◆ GIVEN RECORDS
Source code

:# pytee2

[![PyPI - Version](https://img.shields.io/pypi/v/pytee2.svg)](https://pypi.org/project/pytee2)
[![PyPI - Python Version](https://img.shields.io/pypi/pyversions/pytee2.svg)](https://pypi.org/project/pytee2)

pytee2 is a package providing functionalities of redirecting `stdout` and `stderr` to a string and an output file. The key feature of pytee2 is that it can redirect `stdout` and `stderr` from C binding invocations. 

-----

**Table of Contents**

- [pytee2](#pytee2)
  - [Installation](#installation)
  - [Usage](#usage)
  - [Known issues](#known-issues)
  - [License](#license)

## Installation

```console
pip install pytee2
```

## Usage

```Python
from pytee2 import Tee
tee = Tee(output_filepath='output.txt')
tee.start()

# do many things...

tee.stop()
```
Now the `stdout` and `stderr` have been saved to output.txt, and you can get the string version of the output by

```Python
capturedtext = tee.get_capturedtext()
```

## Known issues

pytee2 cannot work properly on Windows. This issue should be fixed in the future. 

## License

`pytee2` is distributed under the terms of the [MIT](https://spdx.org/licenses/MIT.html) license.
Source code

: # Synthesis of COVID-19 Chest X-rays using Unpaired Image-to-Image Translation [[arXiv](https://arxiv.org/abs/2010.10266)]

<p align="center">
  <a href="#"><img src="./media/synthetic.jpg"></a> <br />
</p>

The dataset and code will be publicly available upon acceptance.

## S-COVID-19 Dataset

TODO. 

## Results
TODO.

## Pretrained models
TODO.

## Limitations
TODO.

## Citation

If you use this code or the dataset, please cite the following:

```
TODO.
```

◆ GOAL OF THE EXERCISE
From the records above, copy each line that contains the word "Installation".

◆ ANSWER TO THIS EXERCISE
  - [Installation](#installation)
## Installation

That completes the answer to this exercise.